• Task directions: Repeat the entries below exactly as they appear, with no pictures.

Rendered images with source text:
┄┄┄┄┄┄┄┄┄┄

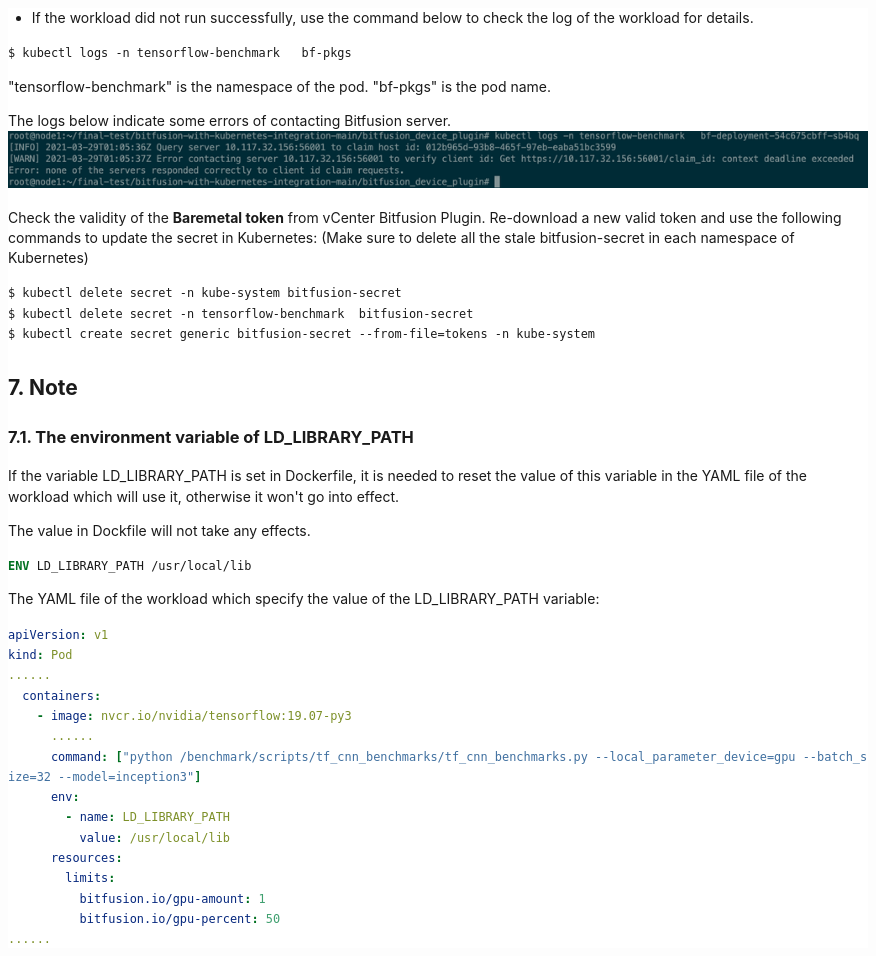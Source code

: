 - If the workload did not run successfully, use the command below to check the log of the workload for details.  

```shell
$ kubectl logs -n tensorflow-benchmark   bf-pkgs
```
"tensorflow-benchmark" is the namespace of the pod.
"bf-pkgs" is the pod name.

The logs below indicate some errors of contacting Bitfusion server.
![img](diagrams/trouble-one.png)   


Check the validity of the **Baremetal token** from vCenter Bitfusion Plugin. 
Re-download a new valid token and use the following commands to update the secret in Kubernetes:  (Make sure to delete all the stale bitfusion-secret in each namespace of Kubernetes)


```
$ kubectl delete secret -n kube-system bitfusion-secret  
$ kubectl delete secret -n tensorflow-benchmark  bitfusion-secret  
$ kubectl create secret generic bitfusion-secret --from-file=tokens -n kube-system
```

## 7. Note

### 7.1. The environment variable of LD_LIBRARY_PATH

If the variable LD_LIBRARY_PATH is set in Dockerfile, it is needed to reset the value of this variable in the YAML file of the workload which will use it, otherwise it won't go into effect.

The value in Dockfile will not take any effects.

```Dockerfile
ENV LD_LIBRARY_PATH /usr/local/lib
```



The YAML file of the workload which specify the value of the LD_LIBRARY_PATH variable:

```yaml
apiVersion: v1
kind: Pod
......
  containers:
    - image: nvcr.io/nvidia/tensorflow:19.07-py3
      ......
      command: ["python /benchmark/scripts/tf_cnn_benchmarks/tf_cnn_benchmarks.py --local_parameter_device=gpu --batch_size=32 --model=inception3"]
      env:
        - name: LD_LIBRARY_PATH
          value: /usr/local/lib
      resources:
        limits:
          bitfusion.io/gpu-amount: 1
          bitfusion.io/gpu-percent: 50
......

```
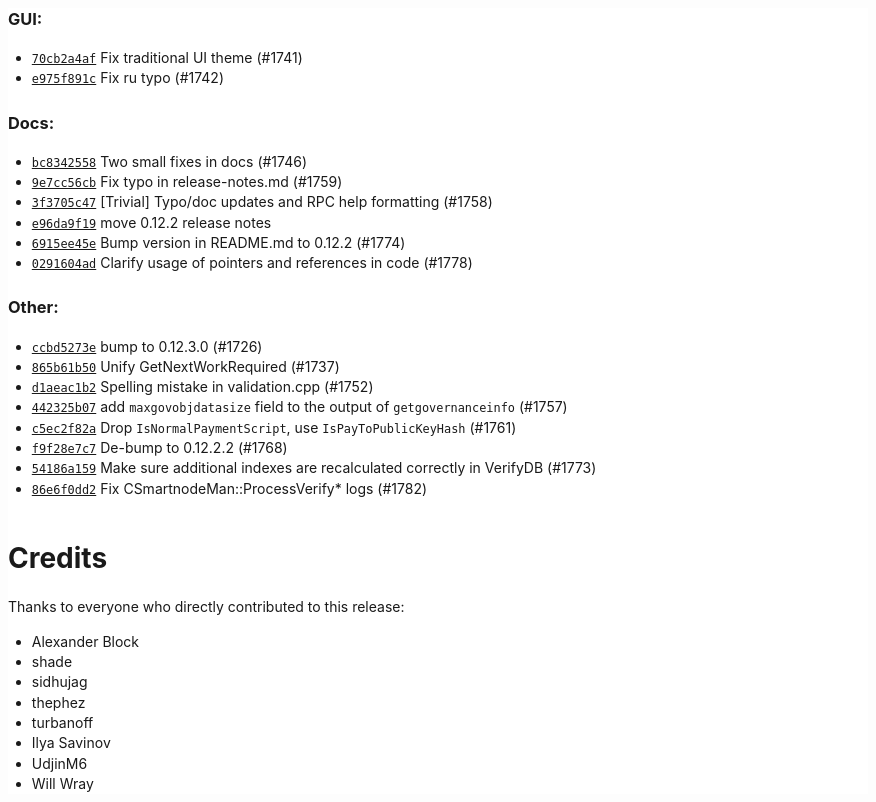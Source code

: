 ### GUI:
- [`70cb2a4af`](https://github.com/The-Yerbas-Endeavor/yerbas/commit/70cb2a4af) Fix traditional UI theme (#1741)
- [`e975f891c`](https://github.com/The-Yerbas-Endeavor/yerbas/commit/e975f891c) Fix ru typo (#1742)

### Docs:
- [`bc8342558`](https://github.com/The-Yerbas-Endeavor/yerbas/commit/bc8342558) Two small fixes in docs (#1746)
- [`9e7cc56cb`](https://github.com/The-Yerbas-Endeavor/yerbas/commit/9e7cc56cb) Fix typo in release-notes.md (#1759)
- [`3f3705c47`](https://github.com/The-Yerbas-Endeavor/yerbas/commit/3f3705c47) [Trivial] Typo/doc updates and RPC help formatting (#1758)
- [`e96da9f19`](https://github.com/The-Yerbas-Endeavor/yerbas/commit/e96da9f19) move 0.12.2 release notes
- [`6915ee45e`](https://github.com/The-Yerbas-Endeavor/yerbas/commit/6915ee45e) Bump version in README.md to 0.12.2 (#1774)
- [`0291604ad`](https://github.com/The-Yerbas-Endeavor/yerbas/commit/0291604ad) Clarify usage of pointers and references in code (#1778)

### Other:
- [`ccbd5273e`](https://github.com/The-Yerbas-Endeavor/yerbas/commit/ccbd5273e) bump to 0.12.3.0 (#1726)
- [`865b61b50`](https://github.com/The-Yerbas-Endeavor/yerbas/commit/865b61b50) Unify GetNextWorkRequired (#1737)
- [`d1aeac1b2`](https://github.com/The-Yerbas-Endeavor/yerbas/commit/d1aeac1b2) Spelling mistake in validation.cpp (#1752)
- [`442325b07`](https://github.com/The-Yerbas-Endeavor/yerbas/commit/442325b07) add `maxgovobjdatasize` field to the output of `getgovernanceinfo` (#1757)
- [`c5ec2f82a`](https://github.com/The-Yerbas-Endeavor/yerbas/commit/c5ec2f82a) Drop `IsNormalPaymentScript`, use `IsPayToPublicKeyHash` (#1761)
- [`f9f28e7c7`](https://github.com/The-Yerbas-Endeavor/yerbas/commit/f9f28e7c7) De-bump to 0.12.2.2 (#1768)
- [`54186a159`](https://github.com/The-Yerbas-Endeavor/yerbas/commit/54186a159) Make sure additional indexes are recalculated correctly in VerifyDB (#1773)
- [`86e6f0dd2`](https://github.com/The-Yerbas-Endeavor/yerbas/commit/86e6f0dd2) Fix CSmartnodeMan::ProcessVerify* logs (#1782)


Credits
=======

Thanks to everyone who directly contributed to this release:

- Alexander Block
- shade
- sidhujag
- thephez
- turbanoff
- Ilya Savinov
- UdjinM6
- Will Wray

┄┄┄┄┄┄┄┄┄┄

• Written solution:
Source code

: - If the workload did not run successfully, use the command below to check the log of the workload for details.  

```shell
$ kubectl logs -n tensorflow-benchmark   bf-pkgs
```
"tensorflow-benchmark" is the namespace of the pod.
"bf-pkgs" is the pod name.

The logs below indicate some errors of contacting Bitfusion server.
![img](diagrams/trouble-one.png)   


Check the validity of the **Baremetal token** from vCenter Bitfusion Plugin. 
Re-download a new valid token and use the following commands to update the secret in Kubernetes:  (Make sure to delete all the stale bitfusion-secret in each namespace of Kubernetes)


```
$ kubectl delete secret -n kube-system bitfusion-secret  
$ kubectl delete secret -n tensorflow-benchmark  bitfusion-secret  
$ kubectl create secret generic bitfusion-secret --from-file=tokens -n kube-system
```

## 7. Note

### 7.1. The environment variable of LD_LIBRARY_PATH

If the variable LD_LIBRARY_PATH is set in Dockerfile, it is needed to reset the value of this variable in the YAML file of the workload which will use it, otherwise it won't go into effect.

The value in Dockfile will not take any effects.

```Dockerfile
ENV LD_LIBRARY_PATH /usr/local/lib
```



The YAML file of the workload which specify the value of the LD_LIBRARY_PATH variable:

```yaml
apiVersion: v1
kind: Pod
......
  containers:
    - image: nvcr.io/nvidia/tensorflow:19.07-py3
      ......
      command: ["python /benchmark/scripts/tf_cnn_benchmarks/tf_cnn_benchmarks.py --local_parameter_device=gpu --batch_size=32 --model=inception3"]
      env:
        - name: LD_LIBRARY_PATH
          value: /usr/local/lib
      resources:
        limits:
          bitfusion.io/gpu-amount: 1
          bitfusion.io/gpu-percent: 50
......

```
Source code

: ### GUI:
- [`70cb2a4af`](https://github.com/The-Yerbas-Endeavor/yerbas/commit/70cb2a4af) Fix traditional UI theme (#1741)
- [`e975f891c`](https://github.com/The-Yerbas-Endeavor/yerbas/commit/e975f891c) Fix ru typo (#1742)

### Docs:
- [`bc8342558`](https://github.com/The-Yerbas-Endeavor/yerbas/commit/bc8342558) Two small fixes in docs (#1746)
- [`9e7cc56cb`](https://github.com/The-Yerbas-Endeavor/yerbas/commit/9e7cc56cb) Fix typo in release-notes.md (#1759)
- [`3f3705c47`](https://github.com/The-Yerbas-Endeavor/yerbas/commit/3f3705c47) [Trivial] Typo/doc updates and RPC help formatting (#1758)
- [`e96da9f19`](https://github.com/The-Yerbas-Endeavor/yerbas/commit/e96da9f19) move 0.12.2 release notes
- [`6915ee45e`](https://github.com/The-Yerbas-Endeavor/yerbas/commit/6915ee45e) Bump version in README.md to 0.12.2 (#1774)
- [`0291604ad`](https://github.com/The-Yerbas-Endeavor/yerbas/commit/0291604ad) Clarify usage of pointers and references in code (#1778)

### Other:
- [`ccbd5273e`](https://github.com/The-Yerbas-Endeavor/yerbas/commit/ccbd5273e) bump to 0.12.3.0 (#1726)
- [`865b61b50`](https://github.com/The-Yerbas-Endeavor/yerbas/commit/865b61b50) Unify GetNextWorkRequired (#1737)
- [`d1aeac1b2`](https://github.com/The-Yerbas-Endeavor/yerbas/commit/d1aeac1b2) Spelling mistake in validation.cpp (#1752)
- [`442325b07`](https://github.com/The-Yerbas-Endeavor/yerbas/commit/442325b07) add `maxgovobjdatasize` field to the output of `getgovernanceinfo` (#1757)
- [`c5ec2f82a`](https://github.com/The-Yerbas-Endeavor/yerbas/commit/c5ec2f82a) Drop `IsNormalPaymentScript`, use `IsPayToPublicKeyHash` (#1761)
- [`f9f28e7c7`](https://github.com/The-Yerbas-Endeavor/yerbas/commit/f9f28e7c7) De-bump to 0.12.2.2 (#1768)
- [`54186a159`](https://github.com/The-Yerbas-Endeavor/yerbas/commit/54186a159) Make sure additional indexes are recalculated correctly in VerifyDB (#1773)
- [`86e6f0dd2`](https://github.com/The-Yerbas-Endeavor/yerbas/commit/86e6f0dd2) Fix CSmartnodeMan::ProcessVerify* logs (#1782)


Credits
=======

Thanks to everyone who directly contributed to this release:

- Alexander Block
- shade
- sidhujag
- thephez
- turbanoff
- Ilya Savinov
- UdjinM6
- Will Wray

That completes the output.